» **LISTED RECORDS**:
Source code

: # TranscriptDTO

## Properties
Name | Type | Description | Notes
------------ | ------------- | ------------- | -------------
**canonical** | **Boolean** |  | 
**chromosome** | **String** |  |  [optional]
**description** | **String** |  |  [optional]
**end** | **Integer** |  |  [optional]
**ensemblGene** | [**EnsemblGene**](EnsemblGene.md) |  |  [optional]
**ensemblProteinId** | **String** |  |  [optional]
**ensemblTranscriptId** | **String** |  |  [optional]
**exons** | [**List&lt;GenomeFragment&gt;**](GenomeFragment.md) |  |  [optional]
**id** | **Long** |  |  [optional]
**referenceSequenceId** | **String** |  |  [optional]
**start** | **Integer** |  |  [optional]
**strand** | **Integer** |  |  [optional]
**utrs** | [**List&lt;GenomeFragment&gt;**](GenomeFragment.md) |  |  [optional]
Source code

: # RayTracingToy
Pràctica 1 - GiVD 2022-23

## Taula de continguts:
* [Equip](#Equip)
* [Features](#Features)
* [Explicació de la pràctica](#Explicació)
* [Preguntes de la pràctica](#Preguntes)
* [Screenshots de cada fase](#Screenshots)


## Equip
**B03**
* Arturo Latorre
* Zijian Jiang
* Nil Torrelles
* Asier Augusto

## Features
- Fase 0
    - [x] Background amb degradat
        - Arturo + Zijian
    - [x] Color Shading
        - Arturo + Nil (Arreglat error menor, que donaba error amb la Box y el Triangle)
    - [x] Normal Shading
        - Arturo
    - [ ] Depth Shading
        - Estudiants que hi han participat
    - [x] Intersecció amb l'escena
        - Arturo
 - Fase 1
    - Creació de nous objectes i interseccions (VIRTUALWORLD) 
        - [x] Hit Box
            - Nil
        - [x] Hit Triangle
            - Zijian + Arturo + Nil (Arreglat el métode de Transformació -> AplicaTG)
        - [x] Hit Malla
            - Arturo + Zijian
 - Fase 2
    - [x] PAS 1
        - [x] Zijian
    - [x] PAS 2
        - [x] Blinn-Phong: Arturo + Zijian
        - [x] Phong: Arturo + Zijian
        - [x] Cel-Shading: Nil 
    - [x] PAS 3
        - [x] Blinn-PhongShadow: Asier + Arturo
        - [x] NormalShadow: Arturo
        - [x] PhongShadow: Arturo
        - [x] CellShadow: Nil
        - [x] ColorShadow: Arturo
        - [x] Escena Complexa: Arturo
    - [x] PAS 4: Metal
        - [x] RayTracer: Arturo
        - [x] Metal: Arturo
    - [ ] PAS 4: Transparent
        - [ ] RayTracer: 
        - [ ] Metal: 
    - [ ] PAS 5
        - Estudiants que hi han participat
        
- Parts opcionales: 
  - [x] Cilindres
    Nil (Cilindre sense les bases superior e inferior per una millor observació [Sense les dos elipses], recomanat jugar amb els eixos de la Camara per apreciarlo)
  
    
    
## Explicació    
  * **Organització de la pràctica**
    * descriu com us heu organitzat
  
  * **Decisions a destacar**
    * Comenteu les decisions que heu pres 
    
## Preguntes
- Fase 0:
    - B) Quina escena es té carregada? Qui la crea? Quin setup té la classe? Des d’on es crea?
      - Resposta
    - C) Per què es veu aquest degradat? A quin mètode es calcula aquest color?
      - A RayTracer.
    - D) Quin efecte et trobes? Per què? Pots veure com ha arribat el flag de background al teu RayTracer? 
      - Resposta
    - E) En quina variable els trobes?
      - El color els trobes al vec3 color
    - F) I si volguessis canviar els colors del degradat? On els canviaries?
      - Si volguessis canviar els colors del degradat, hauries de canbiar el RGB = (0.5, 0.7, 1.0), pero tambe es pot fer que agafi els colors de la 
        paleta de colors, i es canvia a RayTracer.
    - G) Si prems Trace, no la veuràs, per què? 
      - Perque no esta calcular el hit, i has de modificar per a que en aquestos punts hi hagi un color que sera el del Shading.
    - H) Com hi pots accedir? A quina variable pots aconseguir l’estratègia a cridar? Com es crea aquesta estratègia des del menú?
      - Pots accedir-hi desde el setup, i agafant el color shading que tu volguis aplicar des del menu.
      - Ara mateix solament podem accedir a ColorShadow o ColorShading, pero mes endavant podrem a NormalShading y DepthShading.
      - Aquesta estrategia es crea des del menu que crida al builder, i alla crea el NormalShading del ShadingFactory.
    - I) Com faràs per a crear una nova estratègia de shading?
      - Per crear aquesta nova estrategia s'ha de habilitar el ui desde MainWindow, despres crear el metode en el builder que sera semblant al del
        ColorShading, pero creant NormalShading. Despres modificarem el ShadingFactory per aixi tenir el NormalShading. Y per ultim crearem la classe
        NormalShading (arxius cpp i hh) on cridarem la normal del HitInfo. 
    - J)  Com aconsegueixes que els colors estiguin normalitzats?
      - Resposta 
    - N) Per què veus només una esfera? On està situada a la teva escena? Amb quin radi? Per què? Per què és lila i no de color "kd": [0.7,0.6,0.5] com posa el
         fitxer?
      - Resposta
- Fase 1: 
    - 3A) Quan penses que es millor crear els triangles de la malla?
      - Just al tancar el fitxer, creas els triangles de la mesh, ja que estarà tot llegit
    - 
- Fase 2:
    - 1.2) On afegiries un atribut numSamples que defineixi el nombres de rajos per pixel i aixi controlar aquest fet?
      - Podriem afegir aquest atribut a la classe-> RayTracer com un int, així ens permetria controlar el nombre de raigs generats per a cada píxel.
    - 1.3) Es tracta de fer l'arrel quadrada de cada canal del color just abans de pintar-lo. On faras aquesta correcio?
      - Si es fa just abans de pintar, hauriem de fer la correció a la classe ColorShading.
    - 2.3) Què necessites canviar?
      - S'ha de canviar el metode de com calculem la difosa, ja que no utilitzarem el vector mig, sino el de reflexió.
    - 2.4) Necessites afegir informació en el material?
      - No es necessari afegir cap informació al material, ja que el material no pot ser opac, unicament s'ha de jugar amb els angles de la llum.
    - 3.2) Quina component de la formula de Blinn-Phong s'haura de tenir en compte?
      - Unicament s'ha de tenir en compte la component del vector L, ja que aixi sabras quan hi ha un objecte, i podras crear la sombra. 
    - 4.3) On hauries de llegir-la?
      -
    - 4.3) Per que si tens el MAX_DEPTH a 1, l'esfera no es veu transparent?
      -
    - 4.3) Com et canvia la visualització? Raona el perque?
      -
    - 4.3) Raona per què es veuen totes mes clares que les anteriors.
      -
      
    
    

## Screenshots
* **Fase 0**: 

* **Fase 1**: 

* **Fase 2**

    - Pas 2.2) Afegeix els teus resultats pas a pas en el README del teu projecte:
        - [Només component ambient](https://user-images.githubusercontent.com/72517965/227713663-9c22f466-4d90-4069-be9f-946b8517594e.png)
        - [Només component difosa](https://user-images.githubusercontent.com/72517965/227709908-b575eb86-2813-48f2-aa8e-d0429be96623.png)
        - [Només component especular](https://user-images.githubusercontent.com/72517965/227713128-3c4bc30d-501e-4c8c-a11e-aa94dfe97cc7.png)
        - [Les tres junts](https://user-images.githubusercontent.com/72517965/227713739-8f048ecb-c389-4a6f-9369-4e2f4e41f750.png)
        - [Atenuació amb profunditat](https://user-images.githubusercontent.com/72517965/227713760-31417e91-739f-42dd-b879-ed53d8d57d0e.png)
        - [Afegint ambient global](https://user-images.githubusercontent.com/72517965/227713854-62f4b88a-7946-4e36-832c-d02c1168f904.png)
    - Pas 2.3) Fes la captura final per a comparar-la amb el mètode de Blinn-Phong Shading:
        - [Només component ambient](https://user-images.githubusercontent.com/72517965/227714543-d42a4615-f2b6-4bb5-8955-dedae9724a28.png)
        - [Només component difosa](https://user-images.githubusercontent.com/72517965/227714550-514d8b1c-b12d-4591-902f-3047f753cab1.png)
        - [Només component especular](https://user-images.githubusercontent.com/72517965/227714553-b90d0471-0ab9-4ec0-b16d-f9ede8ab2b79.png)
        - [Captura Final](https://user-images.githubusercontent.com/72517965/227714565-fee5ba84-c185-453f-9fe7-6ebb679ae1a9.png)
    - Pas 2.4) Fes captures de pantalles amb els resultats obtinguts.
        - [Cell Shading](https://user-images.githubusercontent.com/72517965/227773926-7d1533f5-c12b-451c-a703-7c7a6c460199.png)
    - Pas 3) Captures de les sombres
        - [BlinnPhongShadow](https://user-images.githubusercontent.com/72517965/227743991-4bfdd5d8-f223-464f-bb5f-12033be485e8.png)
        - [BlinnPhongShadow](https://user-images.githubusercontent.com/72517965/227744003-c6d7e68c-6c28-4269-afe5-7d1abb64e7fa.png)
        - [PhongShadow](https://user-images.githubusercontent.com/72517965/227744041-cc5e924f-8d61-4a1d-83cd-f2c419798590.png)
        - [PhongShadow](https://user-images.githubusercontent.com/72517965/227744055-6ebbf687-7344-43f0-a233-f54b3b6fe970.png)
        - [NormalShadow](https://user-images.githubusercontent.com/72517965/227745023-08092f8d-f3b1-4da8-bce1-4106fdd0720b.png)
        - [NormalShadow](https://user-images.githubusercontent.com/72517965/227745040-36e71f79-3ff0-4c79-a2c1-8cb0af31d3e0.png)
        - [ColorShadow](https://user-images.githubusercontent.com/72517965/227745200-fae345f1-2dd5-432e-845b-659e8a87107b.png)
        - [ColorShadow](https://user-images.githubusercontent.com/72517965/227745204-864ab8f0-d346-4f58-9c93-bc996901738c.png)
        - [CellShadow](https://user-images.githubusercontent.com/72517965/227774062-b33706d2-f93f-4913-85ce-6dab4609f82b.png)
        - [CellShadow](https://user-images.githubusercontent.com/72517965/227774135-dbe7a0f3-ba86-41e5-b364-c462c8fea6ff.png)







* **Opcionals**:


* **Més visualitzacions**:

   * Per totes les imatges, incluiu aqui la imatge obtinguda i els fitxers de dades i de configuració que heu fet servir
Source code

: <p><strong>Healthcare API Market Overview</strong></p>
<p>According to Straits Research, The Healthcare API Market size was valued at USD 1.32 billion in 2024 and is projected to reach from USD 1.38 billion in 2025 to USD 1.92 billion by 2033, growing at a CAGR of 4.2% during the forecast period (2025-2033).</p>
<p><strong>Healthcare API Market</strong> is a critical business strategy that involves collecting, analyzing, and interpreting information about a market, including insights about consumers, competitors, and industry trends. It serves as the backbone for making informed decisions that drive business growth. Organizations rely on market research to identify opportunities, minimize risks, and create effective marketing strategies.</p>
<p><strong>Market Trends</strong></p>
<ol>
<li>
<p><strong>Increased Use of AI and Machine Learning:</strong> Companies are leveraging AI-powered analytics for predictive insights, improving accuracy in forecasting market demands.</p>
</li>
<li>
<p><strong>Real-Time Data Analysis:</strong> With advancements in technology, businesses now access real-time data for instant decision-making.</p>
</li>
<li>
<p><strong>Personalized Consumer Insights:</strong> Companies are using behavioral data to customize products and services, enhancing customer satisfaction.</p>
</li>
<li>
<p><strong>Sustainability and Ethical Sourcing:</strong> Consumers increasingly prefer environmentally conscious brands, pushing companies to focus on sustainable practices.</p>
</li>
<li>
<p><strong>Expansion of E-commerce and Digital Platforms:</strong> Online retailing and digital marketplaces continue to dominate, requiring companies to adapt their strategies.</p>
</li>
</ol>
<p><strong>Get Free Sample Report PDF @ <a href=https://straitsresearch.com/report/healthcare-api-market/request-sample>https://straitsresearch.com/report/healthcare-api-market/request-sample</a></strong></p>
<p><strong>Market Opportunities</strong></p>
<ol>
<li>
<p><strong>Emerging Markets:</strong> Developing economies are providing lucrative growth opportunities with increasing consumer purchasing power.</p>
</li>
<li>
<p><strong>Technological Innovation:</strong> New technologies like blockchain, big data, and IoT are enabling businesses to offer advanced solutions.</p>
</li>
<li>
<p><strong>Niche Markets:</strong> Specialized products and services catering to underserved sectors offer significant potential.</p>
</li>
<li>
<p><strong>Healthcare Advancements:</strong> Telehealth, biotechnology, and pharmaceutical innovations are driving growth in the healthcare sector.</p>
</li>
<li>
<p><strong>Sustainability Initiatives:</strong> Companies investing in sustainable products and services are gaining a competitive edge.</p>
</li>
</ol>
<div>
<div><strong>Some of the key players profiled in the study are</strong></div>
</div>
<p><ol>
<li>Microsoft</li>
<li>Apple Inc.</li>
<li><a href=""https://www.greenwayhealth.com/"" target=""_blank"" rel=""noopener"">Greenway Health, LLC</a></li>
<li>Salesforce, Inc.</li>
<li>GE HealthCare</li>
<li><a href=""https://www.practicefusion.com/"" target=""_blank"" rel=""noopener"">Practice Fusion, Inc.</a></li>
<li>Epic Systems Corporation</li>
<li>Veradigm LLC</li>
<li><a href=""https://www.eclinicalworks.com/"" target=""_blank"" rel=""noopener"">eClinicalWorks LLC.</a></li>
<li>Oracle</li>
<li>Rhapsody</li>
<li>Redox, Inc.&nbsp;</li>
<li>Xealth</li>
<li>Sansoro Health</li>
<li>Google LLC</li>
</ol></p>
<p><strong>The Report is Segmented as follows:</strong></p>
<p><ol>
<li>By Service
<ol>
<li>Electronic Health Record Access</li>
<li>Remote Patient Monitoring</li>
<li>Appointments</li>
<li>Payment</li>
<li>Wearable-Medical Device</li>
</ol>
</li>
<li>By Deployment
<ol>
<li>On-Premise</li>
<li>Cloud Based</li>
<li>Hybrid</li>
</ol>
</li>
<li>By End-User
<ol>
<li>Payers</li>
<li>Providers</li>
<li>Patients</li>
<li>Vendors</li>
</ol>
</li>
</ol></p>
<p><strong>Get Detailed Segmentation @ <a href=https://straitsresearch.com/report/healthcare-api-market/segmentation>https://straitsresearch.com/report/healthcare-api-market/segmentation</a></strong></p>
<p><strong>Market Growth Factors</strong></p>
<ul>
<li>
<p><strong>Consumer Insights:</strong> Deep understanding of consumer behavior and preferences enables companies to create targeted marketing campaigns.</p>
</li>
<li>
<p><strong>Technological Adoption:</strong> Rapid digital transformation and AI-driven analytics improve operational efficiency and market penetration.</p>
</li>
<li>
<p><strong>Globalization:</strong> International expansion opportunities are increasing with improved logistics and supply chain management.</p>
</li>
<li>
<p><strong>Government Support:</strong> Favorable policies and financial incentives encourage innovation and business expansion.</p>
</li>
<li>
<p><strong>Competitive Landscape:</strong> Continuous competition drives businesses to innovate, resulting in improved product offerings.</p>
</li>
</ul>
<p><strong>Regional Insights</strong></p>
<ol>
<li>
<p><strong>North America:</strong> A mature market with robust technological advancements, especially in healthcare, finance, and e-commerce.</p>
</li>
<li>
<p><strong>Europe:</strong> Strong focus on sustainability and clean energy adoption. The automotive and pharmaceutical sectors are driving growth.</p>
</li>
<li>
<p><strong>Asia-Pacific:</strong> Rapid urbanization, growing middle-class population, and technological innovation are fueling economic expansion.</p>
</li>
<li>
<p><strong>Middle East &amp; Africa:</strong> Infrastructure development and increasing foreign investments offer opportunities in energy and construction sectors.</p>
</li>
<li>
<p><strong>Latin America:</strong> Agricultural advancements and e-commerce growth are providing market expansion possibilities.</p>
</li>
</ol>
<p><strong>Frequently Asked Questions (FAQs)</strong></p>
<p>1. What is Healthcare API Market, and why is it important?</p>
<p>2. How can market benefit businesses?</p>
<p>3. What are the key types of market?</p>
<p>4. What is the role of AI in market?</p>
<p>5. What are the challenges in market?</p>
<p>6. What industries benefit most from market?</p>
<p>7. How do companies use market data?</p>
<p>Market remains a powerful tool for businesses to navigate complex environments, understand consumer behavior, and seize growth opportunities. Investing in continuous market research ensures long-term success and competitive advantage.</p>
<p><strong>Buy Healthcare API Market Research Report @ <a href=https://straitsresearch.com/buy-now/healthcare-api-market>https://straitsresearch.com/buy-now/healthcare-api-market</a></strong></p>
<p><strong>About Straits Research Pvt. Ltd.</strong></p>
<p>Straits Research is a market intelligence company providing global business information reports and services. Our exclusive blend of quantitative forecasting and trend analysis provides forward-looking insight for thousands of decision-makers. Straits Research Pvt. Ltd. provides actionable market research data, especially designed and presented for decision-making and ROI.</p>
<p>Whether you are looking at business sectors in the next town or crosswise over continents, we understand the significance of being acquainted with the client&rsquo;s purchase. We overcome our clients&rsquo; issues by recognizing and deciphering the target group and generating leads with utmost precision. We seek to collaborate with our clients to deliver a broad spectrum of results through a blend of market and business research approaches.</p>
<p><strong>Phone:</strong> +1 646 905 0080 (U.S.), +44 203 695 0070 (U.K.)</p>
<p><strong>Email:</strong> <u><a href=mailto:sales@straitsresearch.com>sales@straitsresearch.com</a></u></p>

» **WHAT IS REQUIRED**: Within the material above, copy exactly the lines from the line that holds "<li>Rhapsody</li>" up to and including the line that holds "<li>On-Premise</li>".

» **SOLUTION TO THIS PROBLEM**:
<li>Rhapsody</li>
<li>Redox, Inc.&nbsp;</li>
<li>Xealth</li>
<li>Sansoro Health</li>
<li>Google LLC</li>
</ol></p>
<p><strong>The Report is Segmented as follows:</strong></p>
<p><ol>
<li>By Service
<ol>
<li>Electronic Health Record Access</li>
<li>Remote Patient Monitoring</li>
<li>Appointments</li>
<li>Payment</li>
<li>Wearable-Medical Device</li>
</ol>
</li>
<li>By Deployment
<ol>
<li>On-Premise</li>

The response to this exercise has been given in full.